The error described in this issue can only happen if the JDK is not able to use its own CRC32 intrinsic implementation and and falls back to call into zlib for CRC32 computations. I therefore believe that the CPUs which were reported to produce the failure don't support at least one of the CLMUL or SSE > 2 instructions.

Apr 28 '22 17:04 simonis

@simonis Can you point me to the OpenJDK code for the software fallback?

May 01 '22 05:05 madler

I know what's going on here now. The problem is that conversions from a 32bit integer to a 64bit unsigned long are doing a sign-extension for negative numbers (see "Integral conversions" in the Implicit conversions section of cppreference.com).

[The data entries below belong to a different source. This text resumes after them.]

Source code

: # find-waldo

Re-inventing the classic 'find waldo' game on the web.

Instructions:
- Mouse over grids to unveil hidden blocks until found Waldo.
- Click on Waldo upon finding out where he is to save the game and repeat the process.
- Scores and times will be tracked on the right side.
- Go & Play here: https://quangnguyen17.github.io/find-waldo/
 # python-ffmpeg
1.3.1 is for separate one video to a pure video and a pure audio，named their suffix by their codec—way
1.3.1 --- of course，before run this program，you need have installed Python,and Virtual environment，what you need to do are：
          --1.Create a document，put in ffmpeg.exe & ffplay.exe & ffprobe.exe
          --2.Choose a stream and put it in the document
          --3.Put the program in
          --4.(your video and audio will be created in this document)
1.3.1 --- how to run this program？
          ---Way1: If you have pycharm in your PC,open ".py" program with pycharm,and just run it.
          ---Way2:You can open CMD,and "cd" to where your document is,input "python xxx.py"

Java has no unsigned integers, so the interface to zlib's crc32 function is defined as follows:

public class CRC32 implements Checksum {
    private int crc;
...
    public void update(int b) {
        crc = update(crc, b);
    }
...
    public void update(byte[] b, int off, int len) {
       ...
        crc = updateBytes(crc, b, off, len);
    }
...
    @IntrinsicCandidate
    private static native int update(int crc, int b);

    private static int updateBytes(int crc, byte[] b, int off, int len) {
        ...
        return updateBytes0(crc, b, off, len);
    }

    @IntrinsicCandidate
    private static native int updateBytes0(int crc, byte[] b, int off, int len);

The implementation of the native methods look like this:

#include <zlib.h>
...
JNIEXPORT jint JNICALL
Java_java_util_zip_CRC32_update(JNIEnv *env, jclass cls, jint crc, jint b)
{
    Bytef buf[1];

    buf[0] = (Bytef)b;
    return crc32(crc, buf, 1);
}

JNIEXPORT jint JNICALL
Java_java_util_zip_CRC32_updateBytes0(JNIEnv *env, jclass cls, jint crc,
                                         jarray b, jint off, jint len)
{
    Bytef *buf = (*env)->GetPrimitiveArrayCritical(env, b, 0);
    if (buf) {
        crc = crc32(crc, buf + off, len);
        (*env)->ReleasePrimitiveArrayCritical(env, b, buf, 0);
    }
    return crc;
}

jint is typedefed to int and crc32() is defined as:

ZEXTERN uLong ZEXPORT crc32   OF((uLong crc, const Bytef *buf, uInt len));

with

typedef unsigned long  uLong; /* 32 bits or more */

Now the problem is that on 64bit architctures unsigned long is 64bit. The call of crc32() in Java_java_util_zip_CRC32_updateByte()/Java_java_util_zip_CRC32_updateBytes0() will lead to an integral conversion of the signed, 32bit integer (i.e. jint) argument crc into an unsigned, 64bit (i.e. uLong) parameter which will trigger a sign extension if crc is negative.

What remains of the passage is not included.